= Records shown =
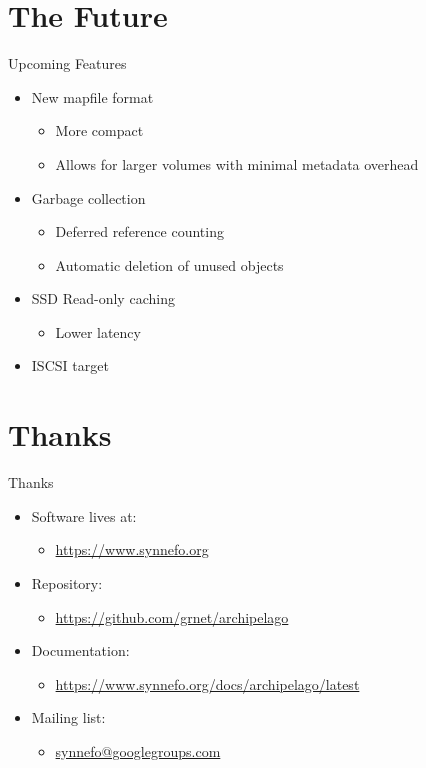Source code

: \documentclass[utf8]{beamer}
\begin{document}
\section{The Future}

\begin{frame}{Upcoming Features}
  \begin{itemize}
    \item New mapfile format
      \begin{itemize}
      \item More compact
      \item Allows for larger volumes with minimal metadata overhead
      \end{itemize}
    \item Garbage collection
      \begin{itemize}
      \item Deferred reference counting
      \item Automatic deletion of unused objects
      \end{itemize}
    \item SSD Read-only caching
    \begin{itemize}
      \item Lower latency
    \end{itemize}
    \item ISCSI target
  \end{itemize}
\end{frame}

\section{Thanks}

\begin{frame}{Thanks}
 \begin{itemize}
  \item Software lives at:
    \begin{itemize}
      \item \url{https://www.synnefo.org}
    \end{itemize}
  \item Repository:
    \begin{itemize}
      \item \url{https://github.com/grnet/archipelago}
    \end{itemize}
  \item Documentation:
    \begin{itemize}
      \item \url{https://www.synnefo.org/docs/archipelago/latest}
    \end{itemize}
  \item Mailing list:
     \begin{itemize}
      \item \href{mailto:synnefo@googlegroups.con}{synnefo@googlegroups.com}
     \end{itemize}
  \end{itemize}
\end{frame}
\end{document}
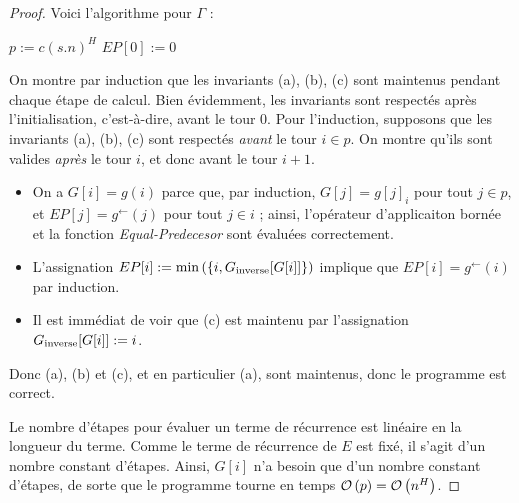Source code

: \documentclass{article}
\begin{document}
\begin{proof}
{			Voici l'algorithme pour $\Gamma$ :
			
			\begin{algorithm}[H]
				
				
				$p := c(s.n)^H$ \;
				$EP[0] := 0$ \;
				
				
					
			\end{algorithm}
			
			On montre par induction que les invariants (a), (b), (c) sont maintenus pendant chaque étape de calcul. Bien évidemment, les invariants sont respectés après l'initialisation, c'est-à-dire, avant le tour $0$. 
			Pour l'induction, supposons que les invariants (a), (b), (c) sont respectés \emph{avant} le tour $i \in p$. On montre qu'ils sont valides \emph{après} le tour $i$, et donc avant le tour $i+1$. 
			
			\begin{itemize}
				\item 	On a $G[i] = g(i)$ parce que, par induction, $G[j] = g[j]_i$ pour tout $j \in p$, et $EP[j] = g^{\leftarrow}(j)$ pour tout $j \in i$ ; ainsi, l'opérateur d'applicaiton bornée et la fonction \emph{Equal-Predecesor} sont évaluées correctement.
				
				\item 	L'assignation $EP[i] := \min\left( \left\lbrace i, G_{\text{inverse}}[G[i]] \right\rbrace \right)$ implique que $EP[i] = g^{\leftarrow}(i)$ par induction.
				
				\item 	Il est immédiat de voir que (c) est maintenu par l'assignation $G_{\text{inverse}}[G[i]] := i$. 
			\end{itemize}
			
			Donc (a), (b) et (c), et en particulier (a), sont maintenus, donc le programme est correct.
			
			Le nombre d'étapes pour évaluer un terme de récurrence est linéaire en la longueur du terme. Comme le terme de récurrence de $E$ est fixé, il s'agit d'un nombre constant d'étapes. Ainsi, $G[i]$ n'a besoin que d'un nombre constant d'étapes, de sorte que le programme tourne en temps $\mathcal{O}\left( p \right) = \mathcal{O}\left( n^H \right)$.
			
			
}
			
			
			
		\end{proof}
	
\end{document}

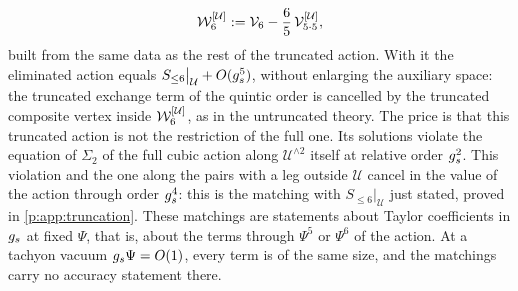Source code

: \begin{equation}
  \label{p:eq:sol:W6-truncated}
  \dvertex{6}^{[\mathcal U]}
    := \vertex{6} - \frac{6}{5} \, \vertex{5 \cdot 5}^{[\mathcal U]},
\end{equation}
built from the same data as the rest of the truncated action.
With it the eliminated action equals $S_{\le 6} \big|_{\mathcal U} + O(\gs^5)$, without enlarging the auxiliary space: the truncated exchange term of the quintic order is cancelled by the truncated composite vertex inside $\dvertex{6}^{[\mathcal U]}$, as in the untruncated theory.
The price is that this truncated action is not the restriction of the full one.
Its solutions violate the equation of $\Sigma_2$ of the full cubic action along $\mathcal U^{\wedge 2}$ itself at relative order $\gs^2$.
This violation and the one along the pairs with a leg outside $\mathcal U$ cancel in the value of the action through order $\gs^4$: this is the matching with $S_{\le 6} \big|_{\mathcal U}$ just stated, proved in \cref{p:app:truncation}.
These matchings are statements about Taylor coefficients in $\gs$ at fixed $\Psi$, that is, about the terms through $\Psi^5$ or $\Psi^6$ of the action.
At a tachyon vacuum $\gs \Psi = O(1)$, every term is of the same size, and the matchings carry no accuracy statement there.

= Task directions =
Taking the listing above as the source, transcribe only the lines starting at the line with "sont évaluées correctement." and going through the line with "implique que $EP[i]", unaltered and with both ends included.

= Solution for this exercise =
				\item 	On a $G[i] = g(i)$ parce que, par induction, $G[j] = g[j]_i$ pour tout $j \in p$, et $EP[j] = g^{\leftarrow}(j)$ pour tout $j \in i$ ; ainsi, l'opérateur d'applicaiton bornée et la fonction \emph{Equal-Predecesor} sont évaluées correctement.
				
				\item 	L'assignation $EP[i] := \min\left( \left\lbrace i, G_{\text{inverse}}[G[i]] \right\rbrace \right)$ implique que $EP[i] = g^{\leftarrow}(i)$ par induction.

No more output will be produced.